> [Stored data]
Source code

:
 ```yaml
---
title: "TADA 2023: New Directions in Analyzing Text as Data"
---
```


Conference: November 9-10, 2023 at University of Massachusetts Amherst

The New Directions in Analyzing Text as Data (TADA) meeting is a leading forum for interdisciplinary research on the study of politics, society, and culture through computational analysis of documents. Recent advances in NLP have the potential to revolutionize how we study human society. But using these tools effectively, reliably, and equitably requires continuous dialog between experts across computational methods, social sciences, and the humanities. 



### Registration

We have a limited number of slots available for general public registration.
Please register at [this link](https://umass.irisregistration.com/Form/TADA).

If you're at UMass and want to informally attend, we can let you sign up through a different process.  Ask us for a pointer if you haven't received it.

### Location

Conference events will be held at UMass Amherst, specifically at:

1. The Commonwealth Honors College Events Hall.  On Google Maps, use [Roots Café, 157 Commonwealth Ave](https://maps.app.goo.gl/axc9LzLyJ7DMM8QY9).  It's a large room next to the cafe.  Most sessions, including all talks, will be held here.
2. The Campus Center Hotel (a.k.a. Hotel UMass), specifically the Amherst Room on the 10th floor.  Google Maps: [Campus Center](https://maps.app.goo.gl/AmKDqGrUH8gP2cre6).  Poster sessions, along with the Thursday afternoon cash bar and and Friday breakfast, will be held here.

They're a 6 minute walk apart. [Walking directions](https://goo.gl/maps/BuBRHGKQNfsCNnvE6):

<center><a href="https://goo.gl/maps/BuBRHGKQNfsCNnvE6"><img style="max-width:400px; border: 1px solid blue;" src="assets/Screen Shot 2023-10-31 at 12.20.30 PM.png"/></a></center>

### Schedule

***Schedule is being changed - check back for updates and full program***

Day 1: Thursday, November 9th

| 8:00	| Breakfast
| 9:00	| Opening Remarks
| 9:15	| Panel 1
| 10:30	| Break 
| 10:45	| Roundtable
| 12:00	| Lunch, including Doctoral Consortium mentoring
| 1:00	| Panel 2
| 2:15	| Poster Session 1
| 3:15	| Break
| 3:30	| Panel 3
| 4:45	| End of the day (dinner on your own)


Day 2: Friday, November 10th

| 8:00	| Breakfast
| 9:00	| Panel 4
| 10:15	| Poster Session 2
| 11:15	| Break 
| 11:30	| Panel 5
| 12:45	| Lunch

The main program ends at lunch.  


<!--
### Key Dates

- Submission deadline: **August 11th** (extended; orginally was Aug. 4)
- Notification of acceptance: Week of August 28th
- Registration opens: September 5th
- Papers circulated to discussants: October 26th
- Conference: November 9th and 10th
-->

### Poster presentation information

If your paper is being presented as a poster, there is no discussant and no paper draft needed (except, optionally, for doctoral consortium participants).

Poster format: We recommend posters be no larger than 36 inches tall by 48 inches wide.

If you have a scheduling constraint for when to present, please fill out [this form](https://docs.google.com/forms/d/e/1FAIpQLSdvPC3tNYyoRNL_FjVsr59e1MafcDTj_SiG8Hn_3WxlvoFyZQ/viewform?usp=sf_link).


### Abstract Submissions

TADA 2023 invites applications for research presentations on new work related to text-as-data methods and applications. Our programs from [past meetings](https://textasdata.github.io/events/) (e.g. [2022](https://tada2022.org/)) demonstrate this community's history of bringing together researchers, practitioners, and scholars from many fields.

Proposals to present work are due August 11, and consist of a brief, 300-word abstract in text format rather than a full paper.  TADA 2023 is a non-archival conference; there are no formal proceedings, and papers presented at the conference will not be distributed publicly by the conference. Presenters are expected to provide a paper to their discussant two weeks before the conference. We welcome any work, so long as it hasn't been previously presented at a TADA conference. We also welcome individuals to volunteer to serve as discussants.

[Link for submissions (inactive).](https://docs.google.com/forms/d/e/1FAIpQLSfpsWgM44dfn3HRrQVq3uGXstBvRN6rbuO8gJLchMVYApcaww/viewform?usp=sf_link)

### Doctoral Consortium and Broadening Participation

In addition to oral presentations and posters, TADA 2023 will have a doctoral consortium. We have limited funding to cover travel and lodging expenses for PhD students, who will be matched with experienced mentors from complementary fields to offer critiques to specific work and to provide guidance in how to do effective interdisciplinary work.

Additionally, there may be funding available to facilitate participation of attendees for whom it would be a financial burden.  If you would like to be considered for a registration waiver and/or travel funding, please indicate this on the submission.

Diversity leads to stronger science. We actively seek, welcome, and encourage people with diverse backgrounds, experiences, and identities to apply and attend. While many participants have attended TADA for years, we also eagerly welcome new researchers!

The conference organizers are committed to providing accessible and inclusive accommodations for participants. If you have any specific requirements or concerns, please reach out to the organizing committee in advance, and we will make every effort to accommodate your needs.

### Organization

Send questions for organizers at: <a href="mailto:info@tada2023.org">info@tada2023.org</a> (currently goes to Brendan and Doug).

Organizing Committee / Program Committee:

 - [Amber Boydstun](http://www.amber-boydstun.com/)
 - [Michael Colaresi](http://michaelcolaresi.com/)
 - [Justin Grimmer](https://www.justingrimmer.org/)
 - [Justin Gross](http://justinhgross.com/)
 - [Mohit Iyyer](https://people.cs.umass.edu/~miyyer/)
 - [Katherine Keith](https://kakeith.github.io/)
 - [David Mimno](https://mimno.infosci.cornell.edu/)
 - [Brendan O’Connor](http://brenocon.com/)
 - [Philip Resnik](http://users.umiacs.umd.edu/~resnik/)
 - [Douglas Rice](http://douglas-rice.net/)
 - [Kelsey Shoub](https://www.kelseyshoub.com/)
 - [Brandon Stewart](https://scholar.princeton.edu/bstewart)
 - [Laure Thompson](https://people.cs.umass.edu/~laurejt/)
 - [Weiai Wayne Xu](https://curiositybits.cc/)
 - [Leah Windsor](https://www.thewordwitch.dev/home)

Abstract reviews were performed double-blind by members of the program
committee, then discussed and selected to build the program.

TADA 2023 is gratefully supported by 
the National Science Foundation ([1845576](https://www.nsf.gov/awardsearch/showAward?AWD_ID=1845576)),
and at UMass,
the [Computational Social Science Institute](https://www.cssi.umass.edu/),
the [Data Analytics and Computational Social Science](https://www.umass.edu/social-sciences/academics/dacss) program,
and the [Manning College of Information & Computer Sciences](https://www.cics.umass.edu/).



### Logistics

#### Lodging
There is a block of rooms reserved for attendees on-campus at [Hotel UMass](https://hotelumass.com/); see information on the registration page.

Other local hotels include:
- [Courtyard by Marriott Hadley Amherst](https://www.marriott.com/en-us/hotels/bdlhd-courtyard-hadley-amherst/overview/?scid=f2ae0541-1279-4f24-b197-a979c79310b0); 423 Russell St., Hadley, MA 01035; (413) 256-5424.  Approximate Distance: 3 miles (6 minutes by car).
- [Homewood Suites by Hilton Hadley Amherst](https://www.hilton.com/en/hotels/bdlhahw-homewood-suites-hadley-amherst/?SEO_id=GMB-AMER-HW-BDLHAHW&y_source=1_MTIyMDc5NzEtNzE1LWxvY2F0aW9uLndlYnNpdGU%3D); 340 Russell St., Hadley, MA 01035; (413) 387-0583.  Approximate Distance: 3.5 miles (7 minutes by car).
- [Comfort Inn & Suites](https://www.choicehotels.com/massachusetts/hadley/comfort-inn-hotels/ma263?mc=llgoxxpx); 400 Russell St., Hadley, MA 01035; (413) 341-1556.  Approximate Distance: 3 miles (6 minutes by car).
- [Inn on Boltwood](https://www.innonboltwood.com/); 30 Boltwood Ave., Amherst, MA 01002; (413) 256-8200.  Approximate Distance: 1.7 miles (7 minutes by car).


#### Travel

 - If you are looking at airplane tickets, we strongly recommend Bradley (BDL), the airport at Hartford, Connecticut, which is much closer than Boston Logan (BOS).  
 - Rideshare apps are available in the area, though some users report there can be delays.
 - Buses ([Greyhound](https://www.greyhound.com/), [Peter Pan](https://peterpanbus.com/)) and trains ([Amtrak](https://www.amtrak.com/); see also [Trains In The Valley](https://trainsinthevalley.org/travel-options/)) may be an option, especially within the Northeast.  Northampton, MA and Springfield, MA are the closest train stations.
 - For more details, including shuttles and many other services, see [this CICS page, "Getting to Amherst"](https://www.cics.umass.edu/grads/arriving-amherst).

> [WORK REQUEST] Write out, from the lines above, only those from the line with "Conference events will" to the line with "### Poster presentation information", exactly as given, including the first and the last.

> [EXERCISE SOLUTION]
Conference events will be held at UMass Amherst, specifically at:

1. The Commonwealth Honors College Events Hall.  On Google Maps, use [Roots Café, 157 Commonwealth Ave](https://maps.app.goo.gl/axc9LzLyJ7DMM8QY9).  It's a large room next to the cafe.  Most sessions, including all talks, will be held here.
2. The Campus Center Hotel (a.k.a. Hotel UMass), specifically the Amherst Room on the 10th floor.  Google Maps: [Campus Center](https://maps.app.goo.gl/AmKDqGrUH8gP2cre6).  Poster sessions, along with the Thursday afternoon cash bar and and Friday breakfast, will be held here.

They're a 6 minute walk apart. [Walking directions](https://goo.gl/maps/BuBRHGKQNfsCNnvE6):

<center><a href="https://goo.gl/maps/BuBRHGKQNfsCNnvE6"><img style="max-width:400px; border: 1px solid blue;" src="assets/Screen Shot 2023-10-31 at 12.20.30 PM.png"/></a></center>

### Schedule

***Schedule is being changed - check back for updates and full program***

Day 1: Thursday, November 9th

| 8:00	| Breakfast
| 9:00	| Opening Remarks
| 9:15	| Panel 1
| 10:30	| Break 
| 10:45	| Roundtable
| 12:00	| Lunch, including Doctoral Consortium mentoring
| 1:00	| Panel 2
| 2:15	| Poster Session 1
| 3:15	| Break
| 3:30	| Panel 3
| 4:45	| End of the day (dinner on your own)


Day 2: Friday, November 10th

| 8:00	| Breakfast
| 9:00	| Panel 4
| 10:15	| Poster Session 2
| 11:15	| Break 
| 11:30	| Panel 5
| 12:45	| Lunch

The main program ends at lunch.  


<!--
### Key Dates

- Submission deadline: **August 11th** (extended; orginally was Aug. 4)
- Notification of acceptance: Week of August 28th
- Registration opens: September 5th
- Papers circulated to discussants: October 26th
- Conference: November 9th and 10th
-->

### Poster presentation information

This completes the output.